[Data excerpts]
• • • •
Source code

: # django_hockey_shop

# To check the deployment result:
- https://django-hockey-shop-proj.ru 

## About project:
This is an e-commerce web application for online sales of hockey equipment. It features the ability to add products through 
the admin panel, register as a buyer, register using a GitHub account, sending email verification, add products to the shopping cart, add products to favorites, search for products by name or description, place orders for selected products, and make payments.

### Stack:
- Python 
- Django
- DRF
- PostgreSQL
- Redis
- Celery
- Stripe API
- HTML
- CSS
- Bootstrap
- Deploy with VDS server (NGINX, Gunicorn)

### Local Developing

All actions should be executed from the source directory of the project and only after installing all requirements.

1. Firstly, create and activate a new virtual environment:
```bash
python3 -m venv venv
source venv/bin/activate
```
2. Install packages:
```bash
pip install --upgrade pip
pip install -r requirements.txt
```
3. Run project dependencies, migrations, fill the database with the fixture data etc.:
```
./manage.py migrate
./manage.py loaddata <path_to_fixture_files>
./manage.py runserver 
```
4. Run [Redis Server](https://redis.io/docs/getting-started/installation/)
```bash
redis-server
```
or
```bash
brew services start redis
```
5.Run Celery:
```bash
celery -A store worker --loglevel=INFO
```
• • • •
Prompt: The lines to output run from the one containing "1. Firstly, create" through the last line of the records above; repeat them exactly and nothing more.

Answer space:
1. Firstly, create and activate a new virtual environment:
```bash
python3 -m venv venv
source venv/bin/activate
```
2. Install packages:
```bash
pip install --upgrade pip
pip install -r requirements.txt
```
3. Run project dependencies, migrations, fill the database with the fixture data etc.:
```
./manage.py migrate
./manage.py loaddata <path_to_fixture_files>
./manage.py runserver 
```
4. Run [Redis Server](https://redis.io/docs/getting-started/installation/)
```bash
redis-server
```
or
```bash
brew services start redis
```
5.Run Celery:
```bash
celery -A store worker --loglevel=INFO
```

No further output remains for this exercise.